Art presented itself to me as a solution in my quest to find a refuge.

I believed that art was made by exceptional people, in a world of ideas, philosophy and faith. I seek in Art freedom, peace, and beauty.

That is how I became an artist. What always fascinated me about my environment was the city. For me, like art itself, the city is another space of refuge. It is this space that allows me to survive and to evolve. I know how to move around in a city, how to hide, but also how to make myself visible, in its cultural and counter-cultural diversity.

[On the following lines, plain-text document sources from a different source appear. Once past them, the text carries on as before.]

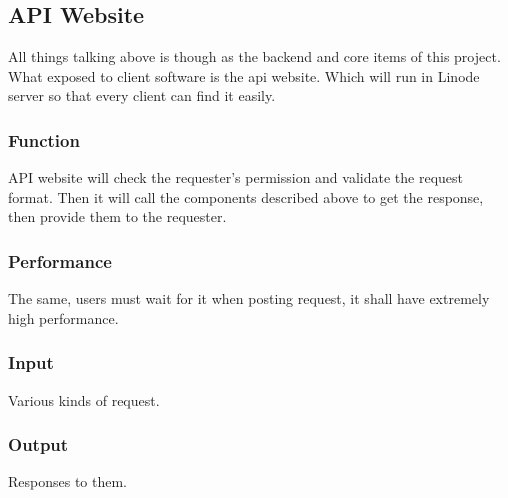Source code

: 
\subsection{API Website}
  All things talking above is though as the backend and core items of this project.
  What exposed to client software is the api website. Which will run in Linode server so that every client can find it easily.

  \subsubsection{Function}
    API website will check the requester's permission and validate the request format.
    Then it will call the components described above to get the response, then provide them to the requester.

  \subsubsection{Performance}
    The same, users must wait for it when posting request, it shall have extremely high performance.

  \subsubsection{Input}
    Various kinds of request.

  \subsubsection{Output}
    Responses to them.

One of my favorite pastimes was always to look at the walls that line central avenues and arteries. I would copy the techniques used and the spaces reserved for advertising, as well as the methods used to attract and hold the public’s attention – graphics, colors… These are the techniques that I use in conjunction with more traditional practices to make my work, from collage to print.

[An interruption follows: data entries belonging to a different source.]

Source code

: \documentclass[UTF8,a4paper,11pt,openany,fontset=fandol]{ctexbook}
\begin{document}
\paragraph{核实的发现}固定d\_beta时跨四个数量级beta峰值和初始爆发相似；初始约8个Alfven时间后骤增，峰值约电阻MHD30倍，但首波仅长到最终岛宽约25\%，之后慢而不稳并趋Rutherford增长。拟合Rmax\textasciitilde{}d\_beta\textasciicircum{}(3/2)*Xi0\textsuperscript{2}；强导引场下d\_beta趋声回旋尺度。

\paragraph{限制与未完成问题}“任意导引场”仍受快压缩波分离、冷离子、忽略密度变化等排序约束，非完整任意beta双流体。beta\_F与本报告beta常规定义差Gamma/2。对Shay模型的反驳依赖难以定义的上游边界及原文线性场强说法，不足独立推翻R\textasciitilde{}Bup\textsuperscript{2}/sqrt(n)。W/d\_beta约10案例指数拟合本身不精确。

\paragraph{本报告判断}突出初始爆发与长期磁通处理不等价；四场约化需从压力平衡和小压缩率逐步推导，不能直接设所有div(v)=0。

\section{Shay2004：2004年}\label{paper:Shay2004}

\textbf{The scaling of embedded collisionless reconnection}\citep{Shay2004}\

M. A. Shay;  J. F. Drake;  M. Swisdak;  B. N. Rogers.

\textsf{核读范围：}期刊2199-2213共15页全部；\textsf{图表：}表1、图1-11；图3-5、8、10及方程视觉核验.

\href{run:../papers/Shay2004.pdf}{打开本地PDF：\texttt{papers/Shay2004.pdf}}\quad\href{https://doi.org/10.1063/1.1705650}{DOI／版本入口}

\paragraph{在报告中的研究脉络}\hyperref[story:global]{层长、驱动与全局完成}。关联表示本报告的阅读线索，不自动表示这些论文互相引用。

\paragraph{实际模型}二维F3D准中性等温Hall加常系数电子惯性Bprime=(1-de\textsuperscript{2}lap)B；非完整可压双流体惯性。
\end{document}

In my mixed media images, I conceptualize and express visions of contemporary life, which is constituted by a mix of humanity and topography, a pastiche of forms. In my work, I evoke the city’s continuously changing façade, as well as the hybrid character of its population by way of eclectic combination. The issues I address deal with urban history, race, social status, gender, cosmopolitanism, and belonging. My collage work comments on both the built environment architecture and the people.

When you look closely at city walls, you’ll notice that juxtaposition, superposition, the assemblage of posters and materials like staples, nails and plastic, all combines to create an aesthetic that is particular to these public spaces and that I use to evoke an urban aesthetic.

These various entities and identities become fractions of my cultural practice and are presented in their modern, functional versions as signifiers of contemporary life. My processes involves integrating everyday objects with which we are all associated in one way or another.

My artistic practice also includes the exploration of different forms and visual movements. In other words, I explore through my painting certain techniques—such as appropriation, sampling and intervention—which first emerged as non-visual forms of urban artistic expression in music and performance.

I dress my paintings according to the latest urban fashions. When I use camouflage, I am evoking both the recent history of the military uniform that is used in the jungles and deserts of combat, but I am also referencing the way in which that camouflage is reintegrated into a space of urban fashion.

My work is both a denunciation and a celebration of our lifestyle. Because we live in a postmodern period, we’ve reached a stage in world history and in our own lives in which art must at the same time serve as a tool for serious aesthetic and visual work but also as a frivolous, useless object of contemplation.

These two sets of values (useful and useless / serious and frivolous) are not irreconcilable; they interact in a constant dialectic, because they inspire, influence and complement one another.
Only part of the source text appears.